Luckily there are some quick things you can do to fix that. Obviously, invest in a quality mattress and pillows (seriously, don’t skimp out here). Instead of buying a cheap $50 boxspring mattress off Craigslist, find a mattress that fits your sleeping style. Here’s a guide to help.

Second, if you live somewhere noisy like in a major city, invest in some earplugs if you’re not able to drown out the noise. Quietness is a must-have for a good sleep environment.

And for my night owls out there who work overnight and sleep during the day, get yourself a sleep mask to help block out the sun (black-out curtains help too). 

Do whatever you need to create a comfortable sleep environment that lets you relax and unwind.

7. Don’t Rely on Sleep Medicine & Other Sleep Aids

As tempting as it might be to get a bottle of sleeping pills and sleep aids, try to avoid it if possible. That is, unless your doctor tells you that you have a severe sleep problem or sleep behavior disorder that requires medication.

The reason being is you don’t want to become dependent on medication in order to get some peaceful slumber. 

8. Change Your Wakeup Time

The best cure for your sleep problem could be to change your wake time and morning routine. Some people don’t realize it, but your sleep habits also include what happens when you wake up.

So if you want to go to sleep earlier, you need to wake up earlier as well. Think about it. If you’re waking up at 11:00AM every day, the chances of you being tired enough to go to sleep at 10:00PM are slim since your body has only been awake for less than 12 hours.

So how do you wake up earlier? Well, the same way you set a regular bedtime and sleep routine, you’ll need a regular wake time and morning routine. It might be going for a run first thing in the morning, or showering and early meditation. 

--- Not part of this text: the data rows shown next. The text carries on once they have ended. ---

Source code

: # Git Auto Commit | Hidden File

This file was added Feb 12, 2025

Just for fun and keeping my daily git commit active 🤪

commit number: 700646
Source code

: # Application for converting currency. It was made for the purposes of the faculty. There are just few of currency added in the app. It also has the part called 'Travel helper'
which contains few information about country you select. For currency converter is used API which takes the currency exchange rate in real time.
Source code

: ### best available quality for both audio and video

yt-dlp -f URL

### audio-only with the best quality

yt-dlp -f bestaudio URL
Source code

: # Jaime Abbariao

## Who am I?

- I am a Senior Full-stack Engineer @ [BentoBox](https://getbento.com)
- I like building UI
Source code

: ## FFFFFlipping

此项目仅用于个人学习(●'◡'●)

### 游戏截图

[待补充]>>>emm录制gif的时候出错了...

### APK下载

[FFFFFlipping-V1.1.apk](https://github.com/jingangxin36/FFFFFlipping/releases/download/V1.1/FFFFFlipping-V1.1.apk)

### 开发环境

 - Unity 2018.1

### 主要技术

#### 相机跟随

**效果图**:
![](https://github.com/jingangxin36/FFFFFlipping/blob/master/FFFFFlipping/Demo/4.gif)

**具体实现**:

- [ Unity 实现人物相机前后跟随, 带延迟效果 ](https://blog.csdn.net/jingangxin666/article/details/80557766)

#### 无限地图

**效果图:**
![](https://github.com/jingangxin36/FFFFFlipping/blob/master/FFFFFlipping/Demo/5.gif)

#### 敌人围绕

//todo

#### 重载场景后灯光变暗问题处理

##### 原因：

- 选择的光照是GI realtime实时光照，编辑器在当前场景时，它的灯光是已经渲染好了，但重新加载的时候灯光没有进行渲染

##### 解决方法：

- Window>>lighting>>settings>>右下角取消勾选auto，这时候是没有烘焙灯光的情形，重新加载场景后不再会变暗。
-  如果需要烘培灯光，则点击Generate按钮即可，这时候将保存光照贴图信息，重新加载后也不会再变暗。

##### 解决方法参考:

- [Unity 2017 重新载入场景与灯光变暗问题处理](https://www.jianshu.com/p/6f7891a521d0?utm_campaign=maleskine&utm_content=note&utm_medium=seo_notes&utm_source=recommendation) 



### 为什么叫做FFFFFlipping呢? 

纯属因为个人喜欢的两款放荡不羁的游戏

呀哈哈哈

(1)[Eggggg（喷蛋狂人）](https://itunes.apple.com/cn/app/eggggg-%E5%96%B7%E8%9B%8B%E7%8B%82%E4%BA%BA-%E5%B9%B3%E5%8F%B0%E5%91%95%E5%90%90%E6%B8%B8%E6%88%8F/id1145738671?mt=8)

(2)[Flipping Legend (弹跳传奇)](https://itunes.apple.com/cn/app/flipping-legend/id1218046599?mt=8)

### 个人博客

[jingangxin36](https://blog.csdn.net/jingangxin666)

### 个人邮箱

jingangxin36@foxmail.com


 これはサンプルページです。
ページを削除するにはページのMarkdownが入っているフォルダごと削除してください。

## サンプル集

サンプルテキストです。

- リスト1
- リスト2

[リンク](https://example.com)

The key is just to establish a routine so your body gets in the habit of waking up at a certain time every morning. And of course, it’ll help your body’s sleep rhythm as well since you’re going to sleep and waking up around the same time every day.

9. Nap With Caution

When you’re not sleeping enough at night, your body’s natural reaction is to get sleepy during the day. And of course, that leads to naps.

Naps can be a nice way to recharge your body in the middle of a long grueling day. But be careful! If you’re taking too many naps or napping for too long, it might make your sleep deprivation even worse. 

Remember, your body has a natural circadian clock that it wants to follow. Taking a nap in the middle of the day for hours can throw that off.

So how long should you nap? Generally the shorter the better. But according to some sleep research conducted by NASA, 40-minute naps improved alertness 100%.

Say Goodbye to Sleep Deprivation & Hello to the Best Sleep of Your Life

Falling asleep can be stressful for many of us, and sleep deprivation is no joke. But trying to set a regular bedtime and sleep schedule can help your body fall asleep more easily. Try incorporating these tips into your life to sleep better and see if you’re able to finally wake up feeling recharged and renewed.